J'ai été submergé par tant d'émotions que mettre de simples mots les uns après les autres pour qualifier ce film - sans passer des heures à ouvertement le glorifier - s'avère compliqué. Ce que je peux par contre évoquer en préambule est que j'aime...non...que je voue un amour inextinguible à ce cinéma. Je suis amoureux du partage dans une œuvre, lorsqu'on communique avec moi de personne à personne pour m'emmener aux frontières de ma réalité. Le chef d'œuvre est à mon sens celui qui bouleverse sans chercher à provoquer cet effet. En d'autres termes, la véritable qualité ne saurait être celle qu'on exhibe mais bel et bien celle qu'on découvre peu à peu. Avec Au revoir là-haut, j'ai pu constater à quel point l'homme aime à se raconter des histoires et ce, depuis qu'il communique avec son auditoire.
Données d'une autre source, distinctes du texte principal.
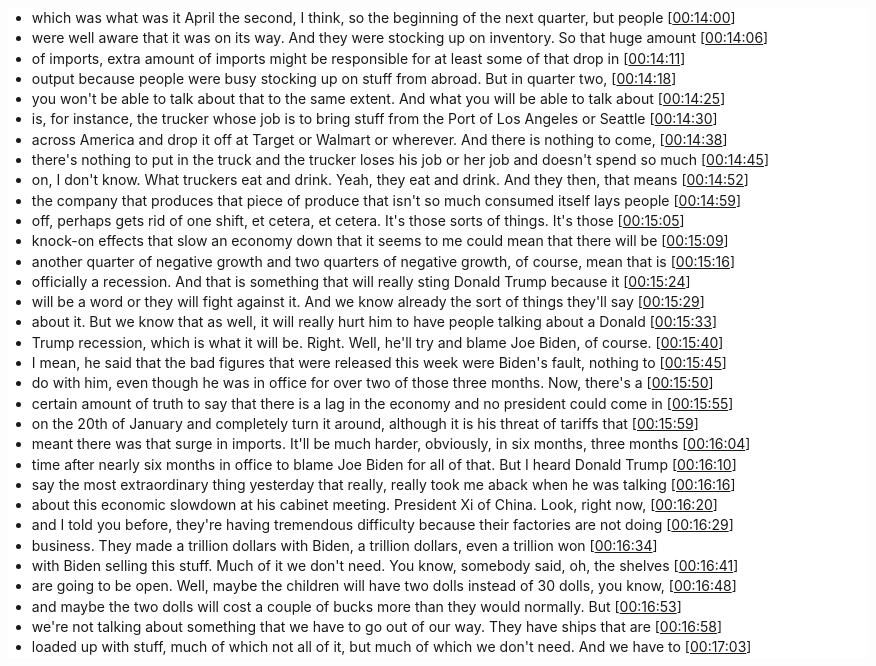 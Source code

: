 *  which was what was it April the second, I think, so the beginning of the next quarter, but people [[00:14:00](https://www.youtube.com/watch?v=Vte9TDbaCUo&t=840.96s)]
*  were well aware that it was on its way. And they were stocking up on inventory. So that huge amount [[00:14:06](https://www.youtube.com/watch?v=Vte9TDbaCUo&t=846.24s)]
*  of imports, extra amount of imports might be responsible for at least some of that drop in [[00:14:11](https://www.youtube.com/watch?v=Vte9TDbaCUo&t=851.2s)]
*  output because people were busy stocking up on stuff from abroad. But in quarter two, [[00:14:18](https://www.youtube.com/watch?v=Vte9TDbaCUo&t=858.72s)]
*  you won't be able to talk about that to the same extent. And what you will be able to talk about [[00:14:25](https://www.youtube.com/watch?v=Vte9TDbaCUo&t=865.36s)]
*  is, for instance, the trucker whose job is to bring stuff from the Port of Los Angeles or Seattle [[00:14:30](https://www.youtube.com/watch?v=Vte9TDbaCUo&t=870.5600000000001s)]
*  across America and drop it off at Target or Walmart or wherever. And there is nothing to come, [[00:14:38](https://www.youtube.com/watch?v=Vte9TDbaCUo&t=878.72s)]
*  there's nothing to put in the truck and the trucker loses his job or her job and doesn't spend so much [[00:14:45](https://www.youtube.com/watch?v=Vte9TDbaCUo&t=885.44s)]
*  on, I don't know. What truckers eat and drink. Yeah, they eat and drink. And they then, that means [[00:14:52](https://www.youtube.com/watch?v=Vte9TDbaCUo&t=892.48s)]
*  the company that produces that piece of produce that isn't so much consumed itself lays people [[00:14:59](https://www.youtube.com/watch?v=Vte9TDbaCUo&t=899.52s)]
*  off, perhaps gets rid of one shift, et cetera, et cetera. It's those sorts of things. It's those [[00:15:05](https://www.youtube.com/watch?v=Vte9TDbaCUo&t=905.52s)]
*  knock-on effects that slow an economy down that it seems to me could mean that there will be [[00:15:09](https://www.youtube.com/watch?v=Vte9TDbaCUo&t=909.36s)]
*  another quarter of negative growth and two quarters of negative growth, of course, mean that is [[00:15:16](https://www.youtube.com/watch?v=Vte9TDbaCUo&t=916.8000000000001s)]
*  officially a recession. And that is something that will really sting Donald Trump because it [[00:15:24](https://www.youtube.com/watch?v=Vte9TDbaCUo&t=924.24s)]
*  will be a word or they will fight against it. And we know already the sort of things they'll say [[00:15:29](https://www.youtube.com/watch?v=Vte9TDbaCUo&t=929.84s)]
*  about it. But we know that as well, it will really hurt him to have people talking about a Donald [[00:15:33](https://www.youtube.com/watch?v=Vte9TDbaCUo&t=933.84s)]
*  Trump recession, which is what it will be. Right. Well, he'll try and blame Joe Biden, of course. [[00:15:40](https://www.youtube.com/watch?v=Vte9TDbaCUo&t=940.24s)]
*  I mean, he said that the bad figures that were released this week were Biden's fault, nothing to [[00:15:45](https://www.youtube.com/watch?v=Vte9TDbaCUo&t=945.36s)]
*  do with him, even though he was in office for over two of those three months. Now, there's a [[00:15:50](https://www.youtube.com/watch?v=Vte9TDbaCUo&t=950.8s)]
*  certain amount of truth to say that there is a lag in the economy and no president could come in [[00:15:55](https://www.youtube.com/watch?v=Vte9TDbaCUo&t=955.12s)]
*  on the 20th of January and completely turn it around, although it is his threat of tariffs that [[00:15:59](https://www.youtube.com/watch?v=Vte9TDbaCUo&t=959.4399999999999s)]
*  meant there was that surge in imports. It'll be much harder, obviously, in six months, three months [[00:16:04](https://www.youtube.com/watch?v=Vte9TDbaCUo&t=964.64s)]
*  time after nearly six months in office to blame Joe Biden for all of that. But I heard Donald Trump [[00:16:10](https://www.youtube.com/watch?v=Vte9TDbaCUo&t=970.3199999999999s)]
*  say the most extraordinary thing yesterday that really, really took me aback when he was talking [[00:16:16](https://www.youtube.com/watch?v=Vte9TDbaCUo&t=976.72s)]
*  about this economic slowdown at his cabinet meeting. President Xi of China. Look, right now, [[00:16:20](https://www.youtube.com/watch?v=Vte9TDbaCUo&t=980.8000000000001s)]
*  and I told you before, they're having tremendous difficulty because their factories are not doing [[00:16:29](https://www.youtube.com/watch?v=Vte9TDbaCUo&t=989.76s)]
*  business. They made a trillion dollars with Biden, a trillion dollars, even a trillion won [[00:16:34](https://www.youtube.com/watch?v=Vte9TDbaCUo&t=994.96s)]
*  with Biden selling this stuff. Much of it we don't need. You know, somebody said, oh, the shelves [[00:16:41](https://www.youtube.com/watch?v=Vte9TDbaCUo&t=1001.44s)]
*  are going to be open. Well, maybe the children will have two dolls instead of 30 dolls, you know, [[00:16:48](https://www.youtube.com/watch?v=Vte9TDbaCUo&t=1008.24s)]
*  and maybe the two dolls will cost a couple of bucks more than they would normally. But [[00:16:53](https://www.youtube.com/watch?v=Vte9TDbaCUo&t=1013.84s)]
*  we're not talking about something that we have to go out of our way. They have ships that are [[00:16:58](https://www.youtube.com/watch?v=Vte9TDbaCUo&t=1018.24s)]
*  loaded up with stuff, much of which not all of it, but much of which we don't need. And we have to [[00:17:03](https://www.youtube.com/watch?v=Vte9TDbaCUo&t=1023.0400000000001s)]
De l'histoire, avant de la découvrir avec le plus vif des intérêts en salle, je ne connaissais pour ainsi dire rien. Le contenu du livre de Lemaître m'était inconnu et la bande annonce donnait à voir une sorte d'ovni délirant. Autant dire que j'y allais à l'aveugle. Et, bon sang, quelle claque ! Dupontel est un homme formidable, pour sûr, que ce soit devant ou derrière la caméra.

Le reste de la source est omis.